Sunday, December 6, 2009

Una de filosofía hispánica

Bien, un ensayo impactante e imprescindible por dos motivos claramente distintos:

El primero, que muestra "lo que todo el mundo sabe", lo obvio, lo evidente, lo que todos nos hemos planteado alguna vez como conjetura peregrina: ¿por qué en un mundo tecnificado tenemos que seguir soportando jornadas laborales interminables y a la vez el paro parece un cáncer irremediable? Como decía un amigo mío, en un puesto de responsabilidad en una gran empresa, "joder, algo está mal planteado en esta sociedad, tanta tecnología y tanto ocio y yo siempre pasando sueño". Es imprescindible que haya libros que planteen lo que todos ya sabemos: porque si no aparece en un libro escrito por un respetable ingeniero, economista, máster en urbanismo y Premio Anagrama de ensayo, no es probable que nadie con poder ejecutivo lo llegue a tener en cuenta. Es lamentable, pero es así: miles de personas con sentido común nunca tendrán la penetración de un sr. que se llama Luis Racionero, diciendo exactamente lo mismo que él. Oído cocina, laboratorios de ideas progresistas de este país y del resto de países mediterráneos (ahora voy a lo de la importancia de "mediterráneos").

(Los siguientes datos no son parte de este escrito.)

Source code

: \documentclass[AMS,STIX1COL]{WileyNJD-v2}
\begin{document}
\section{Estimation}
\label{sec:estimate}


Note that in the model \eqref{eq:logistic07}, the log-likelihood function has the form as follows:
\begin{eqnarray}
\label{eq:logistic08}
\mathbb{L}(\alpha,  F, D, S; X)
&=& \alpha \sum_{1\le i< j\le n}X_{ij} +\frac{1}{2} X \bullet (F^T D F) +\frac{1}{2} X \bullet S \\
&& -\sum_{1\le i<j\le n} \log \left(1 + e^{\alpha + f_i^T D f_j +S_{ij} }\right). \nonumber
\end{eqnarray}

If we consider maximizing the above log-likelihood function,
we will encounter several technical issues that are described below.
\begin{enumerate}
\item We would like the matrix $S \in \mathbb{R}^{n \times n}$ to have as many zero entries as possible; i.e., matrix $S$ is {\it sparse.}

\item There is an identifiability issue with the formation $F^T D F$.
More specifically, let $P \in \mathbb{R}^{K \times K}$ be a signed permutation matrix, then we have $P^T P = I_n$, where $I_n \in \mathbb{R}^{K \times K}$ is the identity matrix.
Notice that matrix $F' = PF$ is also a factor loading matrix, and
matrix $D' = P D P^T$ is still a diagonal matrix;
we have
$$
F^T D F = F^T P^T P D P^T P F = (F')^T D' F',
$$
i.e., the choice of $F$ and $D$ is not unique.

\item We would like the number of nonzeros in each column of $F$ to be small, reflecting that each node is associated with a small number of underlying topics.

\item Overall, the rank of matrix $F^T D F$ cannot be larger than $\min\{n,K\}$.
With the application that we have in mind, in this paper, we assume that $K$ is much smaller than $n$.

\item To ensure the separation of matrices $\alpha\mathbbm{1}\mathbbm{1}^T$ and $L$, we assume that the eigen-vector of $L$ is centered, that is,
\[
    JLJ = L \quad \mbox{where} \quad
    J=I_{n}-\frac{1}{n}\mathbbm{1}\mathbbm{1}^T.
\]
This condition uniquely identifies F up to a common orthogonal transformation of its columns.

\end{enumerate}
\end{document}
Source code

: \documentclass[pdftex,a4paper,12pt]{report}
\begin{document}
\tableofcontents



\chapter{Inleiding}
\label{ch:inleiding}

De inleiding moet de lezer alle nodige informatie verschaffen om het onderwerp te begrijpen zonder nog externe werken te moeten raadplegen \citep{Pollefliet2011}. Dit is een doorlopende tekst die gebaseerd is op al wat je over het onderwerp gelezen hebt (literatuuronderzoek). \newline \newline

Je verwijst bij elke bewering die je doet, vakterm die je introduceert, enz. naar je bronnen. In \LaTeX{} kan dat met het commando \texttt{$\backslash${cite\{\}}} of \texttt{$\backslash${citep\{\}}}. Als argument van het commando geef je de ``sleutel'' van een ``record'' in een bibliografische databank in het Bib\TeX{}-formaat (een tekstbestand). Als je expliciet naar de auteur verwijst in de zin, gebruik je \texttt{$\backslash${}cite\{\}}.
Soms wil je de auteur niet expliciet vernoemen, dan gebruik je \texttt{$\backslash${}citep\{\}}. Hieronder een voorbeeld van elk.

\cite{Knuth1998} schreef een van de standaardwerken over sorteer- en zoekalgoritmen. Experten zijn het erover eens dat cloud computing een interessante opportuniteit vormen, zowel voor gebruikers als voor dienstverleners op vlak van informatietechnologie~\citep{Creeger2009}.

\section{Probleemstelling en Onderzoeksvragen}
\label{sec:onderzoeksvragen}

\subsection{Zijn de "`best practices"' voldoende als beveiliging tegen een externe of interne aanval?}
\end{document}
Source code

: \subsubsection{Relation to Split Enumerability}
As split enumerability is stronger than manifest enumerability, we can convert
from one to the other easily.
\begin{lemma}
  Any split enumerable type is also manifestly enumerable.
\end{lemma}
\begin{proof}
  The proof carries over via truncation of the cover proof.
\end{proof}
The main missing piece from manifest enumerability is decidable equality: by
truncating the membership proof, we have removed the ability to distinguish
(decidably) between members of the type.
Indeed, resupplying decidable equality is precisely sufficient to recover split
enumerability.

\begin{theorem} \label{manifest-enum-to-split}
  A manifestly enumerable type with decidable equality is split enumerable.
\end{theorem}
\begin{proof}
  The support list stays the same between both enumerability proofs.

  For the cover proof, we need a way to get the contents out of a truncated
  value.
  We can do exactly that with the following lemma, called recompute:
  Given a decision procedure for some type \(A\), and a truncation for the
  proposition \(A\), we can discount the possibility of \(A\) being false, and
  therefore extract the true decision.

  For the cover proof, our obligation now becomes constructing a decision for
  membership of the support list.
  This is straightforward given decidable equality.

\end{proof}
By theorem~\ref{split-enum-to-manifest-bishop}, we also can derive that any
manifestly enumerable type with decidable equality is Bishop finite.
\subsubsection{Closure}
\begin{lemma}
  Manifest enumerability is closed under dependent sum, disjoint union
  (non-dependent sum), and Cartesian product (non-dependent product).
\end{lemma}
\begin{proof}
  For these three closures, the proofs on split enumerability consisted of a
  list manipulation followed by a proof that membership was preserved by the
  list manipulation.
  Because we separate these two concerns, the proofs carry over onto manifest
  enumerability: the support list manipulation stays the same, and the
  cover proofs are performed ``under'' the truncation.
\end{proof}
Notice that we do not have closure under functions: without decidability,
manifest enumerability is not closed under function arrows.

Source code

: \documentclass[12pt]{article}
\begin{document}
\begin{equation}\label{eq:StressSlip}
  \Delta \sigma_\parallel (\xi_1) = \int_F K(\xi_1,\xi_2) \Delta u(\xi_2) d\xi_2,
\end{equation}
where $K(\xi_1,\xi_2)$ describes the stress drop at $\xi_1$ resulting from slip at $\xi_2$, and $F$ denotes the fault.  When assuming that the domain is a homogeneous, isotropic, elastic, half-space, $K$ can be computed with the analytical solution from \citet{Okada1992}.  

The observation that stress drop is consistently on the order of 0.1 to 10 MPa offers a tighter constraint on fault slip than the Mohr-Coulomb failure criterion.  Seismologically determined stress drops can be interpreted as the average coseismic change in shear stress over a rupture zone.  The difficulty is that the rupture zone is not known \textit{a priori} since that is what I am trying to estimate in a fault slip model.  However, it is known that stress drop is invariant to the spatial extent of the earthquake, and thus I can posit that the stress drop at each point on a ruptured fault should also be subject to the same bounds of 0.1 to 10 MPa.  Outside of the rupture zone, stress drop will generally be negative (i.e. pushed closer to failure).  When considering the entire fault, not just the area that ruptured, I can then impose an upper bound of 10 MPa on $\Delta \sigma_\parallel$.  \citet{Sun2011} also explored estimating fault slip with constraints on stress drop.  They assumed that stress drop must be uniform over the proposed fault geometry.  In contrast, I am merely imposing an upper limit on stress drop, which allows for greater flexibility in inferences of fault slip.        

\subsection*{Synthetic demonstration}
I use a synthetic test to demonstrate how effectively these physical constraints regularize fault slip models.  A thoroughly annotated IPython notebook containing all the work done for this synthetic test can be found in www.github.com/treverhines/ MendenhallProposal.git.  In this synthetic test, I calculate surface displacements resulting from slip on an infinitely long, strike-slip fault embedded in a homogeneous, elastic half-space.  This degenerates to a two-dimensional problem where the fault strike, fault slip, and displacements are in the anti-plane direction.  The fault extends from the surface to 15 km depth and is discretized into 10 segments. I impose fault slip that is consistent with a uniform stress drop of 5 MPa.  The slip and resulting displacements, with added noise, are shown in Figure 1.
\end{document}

El segundo, que, en mi opinión, estamos ante una obra de filosofía de primera línea, como se ven pocas veces en autores españoles. Tenemos intelectuales más o menos histriónicos (ej. Gustavo Bueno), más o menos pedantes e insufriblemente pagados de sí mismos (ej. Amando de Miguel o R. Tamames) o tertulianos más o menos baratos (no hay más que poner la tele o escuchar la radio), pero autores que cuestionen sólidamente supuestos centrales de nuestra cultura, de esos hay bien pocos. Tres grandes frutos que hacen este libro, para mí, verdaderamente valioso: el primero, en él se puede encontrar un ideario compacto de toda la corriente "altermundista", 20 años antes de los sucesos de Seattle y Génova (el libro podría haberse subtitulado con total propiedad "otro mundo es posible y necesario"). El segundo, es la primera vez que leo la afirmación radical "la economía debe ser una ciencia dependiente de la ecología, y no al revés". El tercero, presenta un rechazo igualmente radical a los valores económicos nórdicos y anglosajones y una reivindicación de los valores mediterráneos (y esto no de manera geográfica, sino de manera estrictamente cultural/histórica, incluyendo entre los "mediterráneos" los indios y chinos de cierta antigüedad junto a los griegos clásicos y los italianos del Renacimiento").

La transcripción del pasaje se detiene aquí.